TASK MATERIAL:
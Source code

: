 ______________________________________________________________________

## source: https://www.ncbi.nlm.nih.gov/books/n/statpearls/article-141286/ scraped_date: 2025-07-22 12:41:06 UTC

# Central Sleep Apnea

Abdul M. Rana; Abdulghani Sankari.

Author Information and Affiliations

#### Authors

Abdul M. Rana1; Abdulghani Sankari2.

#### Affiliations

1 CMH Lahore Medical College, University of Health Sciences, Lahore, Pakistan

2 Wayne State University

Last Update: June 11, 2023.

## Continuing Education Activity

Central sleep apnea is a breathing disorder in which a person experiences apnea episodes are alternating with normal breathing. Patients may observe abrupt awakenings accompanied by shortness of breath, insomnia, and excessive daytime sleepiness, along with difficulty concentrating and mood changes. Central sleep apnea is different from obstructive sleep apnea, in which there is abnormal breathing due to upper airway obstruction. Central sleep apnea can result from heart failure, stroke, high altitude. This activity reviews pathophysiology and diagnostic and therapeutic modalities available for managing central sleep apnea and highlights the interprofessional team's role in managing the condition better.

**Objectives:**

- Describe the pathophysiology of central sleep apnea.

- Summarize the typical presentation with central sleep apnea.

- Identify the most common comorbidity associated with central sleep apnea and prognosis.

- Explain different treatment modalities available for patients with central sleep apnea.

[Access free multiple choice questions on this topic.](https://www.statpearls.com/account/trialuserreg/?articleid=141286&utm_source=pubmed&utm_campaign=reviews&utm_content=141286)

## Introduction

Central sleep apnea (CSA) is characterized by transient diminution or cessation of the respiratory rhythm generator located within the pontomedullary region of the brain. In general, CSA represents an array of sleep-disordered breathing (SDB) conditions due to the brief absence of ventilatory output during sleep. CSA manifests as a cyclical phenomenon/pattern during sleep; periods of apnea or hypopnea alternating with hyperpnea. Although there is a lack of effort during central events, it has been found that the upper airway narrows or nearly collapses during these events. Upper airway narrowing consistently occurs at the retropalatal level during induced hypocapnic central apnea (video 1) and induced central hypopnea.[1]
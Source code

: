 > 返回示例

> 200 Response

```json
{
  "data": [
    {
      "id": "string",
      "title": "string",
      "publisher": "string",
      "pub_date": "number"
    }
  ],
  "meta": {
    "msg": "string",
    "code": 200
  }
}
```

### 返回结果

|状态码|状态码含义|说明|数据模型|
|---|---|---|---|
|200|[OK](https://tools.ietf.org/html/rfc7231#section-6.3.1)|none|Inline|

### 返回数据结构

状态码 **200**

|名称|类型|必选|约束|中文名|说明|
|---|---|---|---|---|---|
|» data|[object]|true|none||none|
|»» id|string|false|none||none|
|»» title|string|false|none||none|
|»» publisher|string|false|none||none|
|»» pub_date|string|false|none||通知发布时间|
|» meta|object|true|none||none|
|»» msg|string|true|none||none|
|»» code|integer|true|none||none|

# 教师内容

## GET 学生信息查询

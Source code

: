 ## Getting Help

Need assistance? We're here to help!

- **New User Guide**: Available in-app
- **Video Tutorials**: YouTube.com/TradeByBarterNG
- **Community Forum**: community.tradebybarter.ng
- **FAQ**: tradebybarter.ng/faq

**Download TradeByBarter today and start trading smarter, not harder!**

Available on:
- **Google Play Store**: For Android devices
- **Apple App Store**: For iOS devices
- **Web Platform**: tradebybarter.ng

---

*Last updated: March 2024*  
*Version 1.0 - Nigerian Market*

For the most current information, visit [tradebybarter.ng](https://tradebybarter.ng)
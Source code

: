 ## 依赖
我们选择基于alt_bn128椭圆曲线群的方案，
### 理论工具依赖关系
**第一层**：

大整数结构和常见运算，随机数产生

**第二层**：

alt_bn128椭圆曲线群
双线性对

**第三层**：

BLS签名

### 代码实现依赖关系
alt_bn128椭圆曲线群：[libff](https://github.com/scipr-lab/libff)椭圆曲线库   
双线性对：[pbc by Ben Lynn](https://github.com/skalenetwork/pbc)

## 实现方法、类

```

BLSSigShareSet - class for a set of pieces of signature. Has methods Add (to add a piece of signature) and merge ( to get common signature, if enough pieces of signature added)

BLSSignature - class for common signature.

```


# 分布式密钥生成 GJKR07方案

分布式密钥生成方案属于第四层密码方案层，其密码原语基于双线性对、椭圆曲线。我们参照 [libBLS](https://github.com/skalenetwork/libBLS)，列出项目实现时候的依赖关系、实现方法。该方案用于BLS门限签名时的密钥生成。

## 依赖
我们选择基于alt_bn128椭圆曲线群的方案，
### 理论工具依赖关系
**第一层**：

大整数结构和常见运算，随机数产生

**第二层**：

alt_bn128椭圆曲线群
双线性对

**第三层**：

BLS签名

PROBLEM TO WORK ON:
All of the entries above should be written out again exactly.

ANSWER SECTION:
Source code

: ______________________________________________________________________

## source: https://www.ncbi.nlm.nih.gov/books/n/statpearls/article-141286/ scraped_date: 2025-07-22 12:41:06 UTC

# Central Sleep Apnea

Abdul M. Rana; Abdulghani Sankari.

Author Information and Affiliations

#### Authors

Abdul M. Rana1; Abdulghani Sankari2.

#### Affiliations

1 CMH Lahore Medical College, University of Health Sciences, Lahore, Pakistan

2 Wayne State University

Last Update: June 11, 2023.

## Continuing Education Activity

Central sleep apnea is a breathing disorder in which a person experiences apnea episodes are alternating with normal breathing. Patients may observe abrupt awakenings accompanied by shortness of breath, insomnia, and excessive daytime sleepiness, along with difficulty concentrating and mood changes. Central sleep apnea is different from obstructive sleep apnea, in which there is abnormal breathing due to upper airway obstruction. Central sleep apnea can result from heart failure, stroke, high altitude. This activity reviews pathophysiology and diagnostic and therapeutic modalities available for managing central sleep apnea and highlights the interprofessional team's role in managing the condition better.

**Objectives:**

- Describe the pathophysiology of central sleep apnea.

- Summarize the typical presentation with central sleep apnea.

- Identify the most common comorbidity associated with central sleep apnea and prognosis.

- Explain different treatment modalities available for patients with central sleep apnea.

[Access free multiple choice questions on this topic.](https://www.statpearls.com/account/trialuserreg/?articleid=141286&utm_source=pubmed&utm_campaign=reviews&utm_content=141286)

## Introduction

Central sleep apnea (CSA) is characterized by transient diminution or cessation of the respiratory rhythm generator located within the pontomedullary region of the brain. In general, CSA represents an array of sleep-disordered breathing (SDB) conditions due to the brief absence of ventilatory output during sleep. CSA manifests as a cyclical phenomenon/pattern during sleep; periods of apnea or hypopnea alternating with hyperpnea. Although there is a lack of effort during central events, it has been found that the upper airway narrows or nearly collapses during these events. Upper airway narrowing consistently occurs at the retropalatal level during induced hypocapnic central apnea (video 1) and induced central hypopnea.[1]
Source code

: > 返回示例

> 200 Response

```json
{
  "data": [
    {
      "id": "string",
      "title": "string",
      "publisher": "string",
      "pub_date": "number"
    }
  ],
  "meta": {
    "msg": "string",
    "code": 200
  }
}
```

### 返回结果

|状态码|状态码含义|说明|数据模型|
|---|---|---|---|
|200|[OK](https://tools.ietf.org/html/rfc7231#section-6.3.1)|none|Inline|

### 返回数据结构

状态码 **200**

|名称|类型|必选|约束|中文名|说明|
|---|---|---|---|---|---|
|» data|[object]|true|none||none|
|»» id|string|false|none||none|
|»» title|string|false|none||none|
|»» publisher|string|false|none||none|
|»» pub_date|string|false|none||通知发布时间|
|» meta|object|true|none||none|
|»» msg|string|true|none||none|
|»» code|integer|true|none||none|

# 教师内容

## GET 学生信息查询

Source code

: ## Getting Help

Need assistance? We're here to help!

- **New User Guide**: Available in-app
- **Video Tutorials**: YouTube.com/TradeByBarterNG
- **Community Forum**: community.tradebybarter.ng
- **FAQ**: tradebybarter.ng/faq

**Download TradeByBarter today and start trading smarter, not harder!**

Available on:
- **Google Play Store**: For Android devices
- **Apple App Store**: For iOS devices
- **Web Platform**: tradebybarter.ng

---

*Last updated: March 2024*  
*Version 1.0 - Nigerian Market*

For the most current information, visit [tradebybarter.ng](https://tradebybarter.ng)
Source code

: ## 依赖
我们选择基于alt_bn128椭圆曲线群的方案，
### 理论工具依赖关系
**第一层**：

大整数结构和常见运算，随机数产生

**第二层**：

alt_bn128椭圆曲线群
双线性对

**第三层**：

BLS签名

### 代码实现依赖关系
alt_bn128椭圆曲线群：[libff](https://github.com/scipr-lab/libff)椭圆曲线库   
双线性对：[pbc by Ben Lynn](https://github.com/skalenetwork/pbc)

## 实现方法、类

```

BLSSigShareSet - class for a set of pieces of signature. Has methods Add (to add a piece of signature) and merge ( to get common signature, if enough pieces of signature added)

BLSSignature - class for common signature.

```


# 分布式密钥生成 GJKR07方案

分布式密钥生成方案属于第四层密码方案层，其密码原语基于双线性对、椭圆曲线。我们参照 [libBLS](https://github.com/skalenetwork/libBLS)，列出项目实现时候的依赖关系、实现方法。该方案用于BLS门限签名时的密钥生成。

## 依赖
我们选择基于alt_bn128椭圆曲线群的方案，
### 理论工具依赖关系
**第一层**：

大整数结构和常见运算，随机数产生

**第二层**：

alt_bn128椭圆曲线群
双线性对

**第三层**：

BLS签名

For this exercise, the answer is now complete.